▶ **DATA RECORDS**
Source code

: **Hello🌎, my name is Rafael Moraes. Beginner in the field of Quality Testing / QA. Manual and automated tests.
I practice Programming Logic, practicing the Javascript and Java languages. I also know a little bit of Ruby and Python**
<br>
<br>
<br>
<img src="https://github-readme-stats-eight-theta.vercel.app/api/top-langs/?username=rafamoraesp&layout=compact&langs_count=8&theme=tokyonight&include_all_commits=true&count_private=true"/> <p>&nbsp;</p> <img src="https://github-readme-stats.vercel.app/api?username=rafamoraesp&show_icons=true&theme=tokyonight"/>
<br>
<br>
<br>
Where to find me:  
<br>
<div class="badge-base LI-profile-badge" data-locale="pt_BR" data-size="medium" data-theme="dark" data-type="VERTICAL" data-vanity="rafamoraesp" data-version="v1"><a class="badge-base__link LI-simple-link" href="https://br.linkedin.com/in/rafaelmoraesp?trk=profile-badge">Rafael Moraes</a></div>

▶ **TASK**
Transcribe every record verbatim.

▶ **WRITTEN RESPONSE**
Source code

: **Hello🌎, my name is Rafael Moraes. Beginner in the field of Quality Testing / QA. Manual and automated tests.
I practice Programming Logic, practicing the Javascript and Java languages. I also know a little bit of Ruby and Python**
<br>
<br>
<br>
<img src="https://github-readme-stats-eight-theta.vercel.app/api/top-langs/?username=rafamoraesp&layout=compact&langs_count=8&theme=tokyonight&include_all_commits=true&count_private=true"/> <p>&nbsp;</p> <img src="https://github-readme-stats.vercel.app/api?username=rafamoraesp&show_icons=true&theme=tokyonight"/>
<br>
<br>
<br>
Where to find me:  
<br>
<div class="badge-base LI-profile-badge" data-locale="pt_BR" data-size="medium" data-theme="dark" data-type="VERTICAL" data-vanity="rafamoraesp" data-version="v1"><a class="badge-base__link LI-simple-link" href="https://br.linkedin.com/in/rafaelmoraesp?trk=profile-badge">Rafael Moraes</a></div>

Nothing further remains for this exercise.